MagistradoCarlos Libardo Bernal Pulido

Tema de la sentencia: Consumo De Alcohol O Sustancias Psicoactivas. Prohibición En El Espacio Público, Parques, Lugares Abiertos Al Público O En Los Que Siendo Privados Transciendan Al Público.

Texto oficial — relatoría de la Corte ConstitucionalN1 · dato duro · reproducción fiel del voto publicado

SALVAMENTO DE VOTO DEL MAGISTRADO CARLOS BERNAL PULIDO A LA SENTENCIA C-253/19

DEMANDA DE INCONSTITUCIONALIDAD-Exequibilidad pura y simple (Salvamento de voto)
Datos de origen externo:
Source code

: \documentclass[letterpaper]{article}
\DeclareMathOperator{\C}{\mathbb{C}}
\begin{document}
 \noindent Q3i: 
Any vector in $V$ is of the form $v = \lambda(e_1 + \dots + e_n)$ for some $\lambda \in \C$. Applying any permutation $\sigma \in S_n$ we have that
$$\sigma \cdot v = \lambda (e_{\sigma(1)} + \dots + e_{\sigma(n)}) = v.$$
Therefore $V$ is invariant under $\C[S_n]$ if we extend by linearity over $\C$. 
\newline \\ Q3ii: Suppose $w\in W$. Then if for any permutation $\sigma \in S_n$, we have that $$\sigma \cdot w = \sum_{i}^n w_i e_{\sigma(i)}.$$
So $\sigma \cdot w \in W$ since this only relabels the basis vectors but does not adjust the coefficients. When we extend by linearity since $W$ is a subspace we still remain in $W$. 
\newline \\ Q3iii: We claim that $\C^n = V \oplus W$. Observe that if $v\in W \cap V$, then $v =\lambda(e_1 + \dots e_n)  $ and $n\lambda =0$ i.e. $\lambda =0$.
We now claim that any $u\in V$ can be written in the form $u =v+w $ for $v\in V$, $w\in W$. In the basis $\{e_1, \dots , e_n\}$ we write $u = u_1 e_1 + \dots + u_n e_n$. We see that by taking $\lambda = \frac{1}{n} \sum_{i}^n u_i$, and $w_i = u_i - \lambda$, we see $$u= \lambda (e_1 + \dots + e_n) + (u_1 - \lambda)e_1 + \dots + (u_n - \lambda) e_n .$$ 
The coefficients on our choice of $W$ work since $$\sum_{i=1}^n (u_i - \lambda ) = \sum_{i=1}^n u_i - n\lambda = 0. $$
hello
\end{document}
En mi concepto, las dos disposiciones son exequibles. Es bien cierto que la Constitución Política protege el derecho al libre desarrollo de la personalidad. Sin embargo, también lo es que el propio artículo 16 expresamente prevé que el derecho al libre desarrollo de la personalidad encuentra su límite en "los derechos de los demás" y en el "el orden jurídico". De ahí que el Congreso sea competente para limitar ese derecho, máxime cuando busca la realización de otros principios constitucionales de gran relevancia -incluso la mayoría en este caso los considera como fines "constitucionalmente imperiosos"-, como la tranquilidad y las relaciones respetuosas, al igual que la protección de ciertos bienes colectivos. A mi modo de ver, las prohibiciones adoptadas por el Congreso cumplen con las exigencias de los subprincipios de idoneidad y de necesidad. La Corte tampoco logra demostrar lo contrario

JUICIO DE PROPORCIONALIDAD-Aplicación inapropiada (Salvamento de voto)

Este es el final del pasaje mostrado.